Sunday, May 10, 2009

Clean Energy's Dirty Little Secret

The unincorporated community of Mountain Pass, California, has little to recommend it to tourists. A scraggly outcrop of rocks and Joshua trees alongside Route 15, it has no kitschy landmarks like the 134-foot-tall thermometer that nearby Baker, California, installed in the Mojave Desert, and no casinos like Las Vegas has an hour up the road.

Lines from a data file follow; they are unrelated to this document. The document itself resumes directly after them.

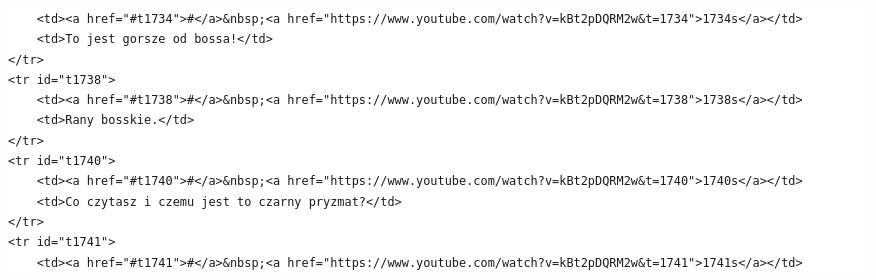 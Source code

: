         <td><a href="#t1734">#</a>&nbsp;<a href="https://www.youtube.com/watch?v=kBt2pDQRM2w&t=1734">1734s</a></td>
        <td>To jest gorsze od bossa!</td>
    </tr>
    <tr id="t1738">
        <td><a href="#t1738">#</a>&nbsp;<a href="https://www.youtube.com/watch?v=kBt2pDQRM2w&t=1738">1738s</a></td>
        <td>Rany bosskie.</td>
    </tr>
    <tr id="t1740">
        <td><a href="#t1740">#</a>&nbsp;<a href="https://www.youtube.com/watch?v=kBt2pDQRM2w&t=1740">1740s</a></td>
        <td>Co czytasz i czemu jest to czarny pryzmat?</td>
    </tr>
    <tr id="t1741">
        <td><a href="#t1741">#</a>&nbsp;<a href="https://www.youtube.com/watch?v=kBt2pDQRM2w&t=1741">1741s</a></td>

But behind a Band-Aid-colored industrial gate lies an attraction of sorts: a 55-acre open-pit mine created by a 21st-century gold rush, one result of the effort to keep the world from getting hotter than it already is.

Mountain Pass’s mine contains a rare-earth ore that yields neodymium, the pixie dust of green tech—necessary for the lightweight permanent magnets that make Prius motors zoom and for the generators that give wind turbines their electrical buzz. In fact, if we are going to make even a few million of the hybrid and electric cars that are supposed to help rescue the planet from global warming, we will need to double production of neodymium in short order.

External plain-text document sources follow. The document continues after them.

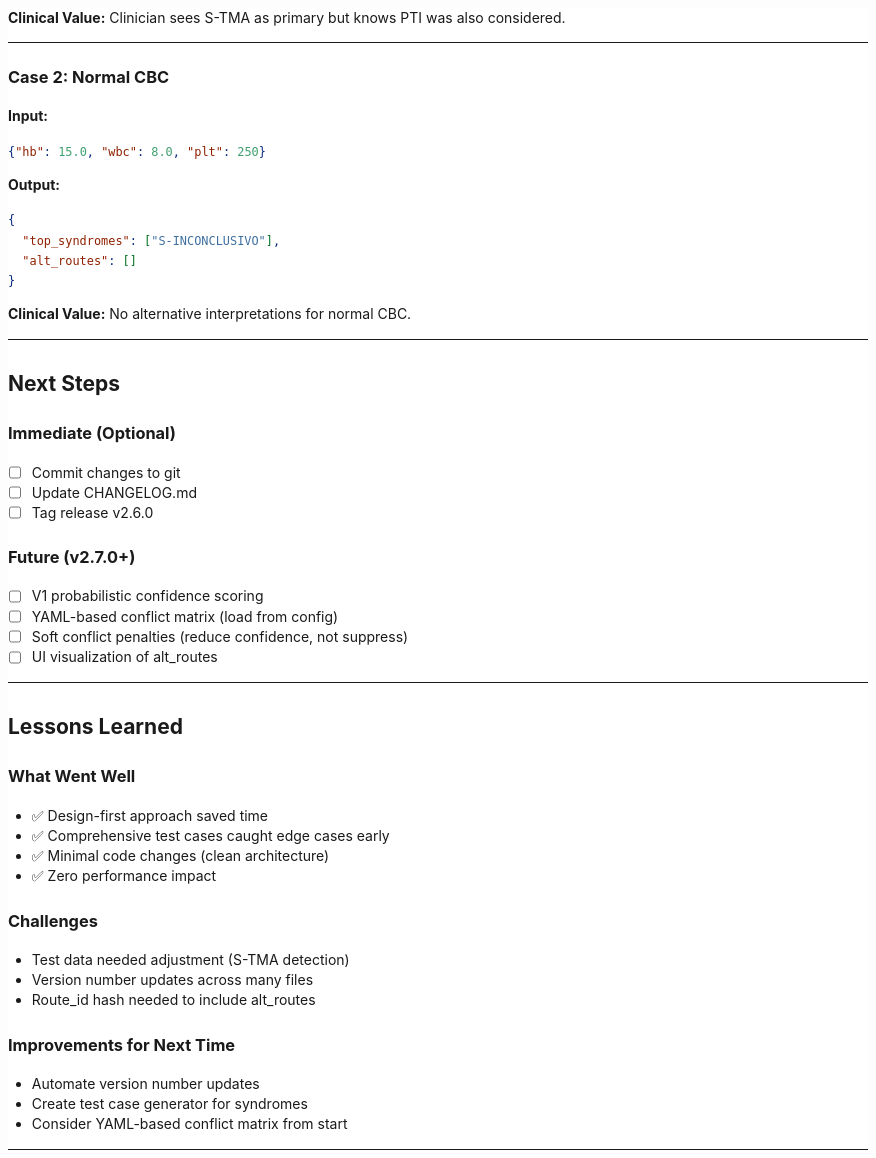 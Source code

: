 **Clinical Value:** Clinician sees S-TMA as primary but knows PTI was also considered.

---

### Case 2: Normal CBC

**Input:**
```json
{"hb": 15.0, "wbc": 8.0, "plt": 250}
```

**Output:**
```json
{
  "top_syndromes": ["S-INCONCLUSIVO"],
  "alt_routes": []
}
```

**Clinical Value:** No alternative interpretations for normal CBC.

---

## Next Steps

### Immediate (Optional)
- [ ] Commit changes to git
- [ ] Update CHANGELOG.md
- [ ] Tag release v2.6.0

### Future (v2.7.0+)
- [ ] V1 probabilistic confidence scoring
- [ ] YAML-based conflict matrix (load from config)
- [ ] Soft conflict penalties (reduce confidence, not suppress)
- [ ] UI visualization of alt_routes

---

## Lessons Learned

### What Went Well
- ✅ Design-first approach saved time
- ✅ Comprehensive test cases caught edge cases early
- ✅ Minimal code changes (clean architecture)
- ✅ Zero performance impact

### Challenges
- Test data needed adjustment (S-TMA detection)
- Version number updates across many files
- Route_id hash needed to include alt_routes

### Improvements for Next Time
- Automate version number updates
- Create test case generator for syndromes
- Consider YAML-based conflict matrix from start

---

But in 2006, nearly all of the world’s roughly 137,000-ton supply of rare-earth oxides came from China. And over the past few years, China has cut exports to nurture its own permanent-magnet industry, sending the price of neodymium oxide to a high of $60 a kilo in 2007. This worries analysts like Irving Mintzer, a senior adviser to the Potomac Energy Fund who sees shortages stifling clean-tech industry, and worse. “If we don’t think this through, we could be trading a troubling dependence on Middle Eastern oil for a troubling dependence on Chinese neodymium.”

Read it all here:

http://www.theatlantic.com/doc/200905/hybrid-cars-minerals

3 comments:

  1. Looks like we'll be out of the frying pan and into the fire. China already owns us with all of our debt that they carry. Now we will be even more beholden to the Chinese for energy? Do these policy makers ever think anything through? Or does only the agenda matter?

    I'm glad my daughter is learning Mandarin in school.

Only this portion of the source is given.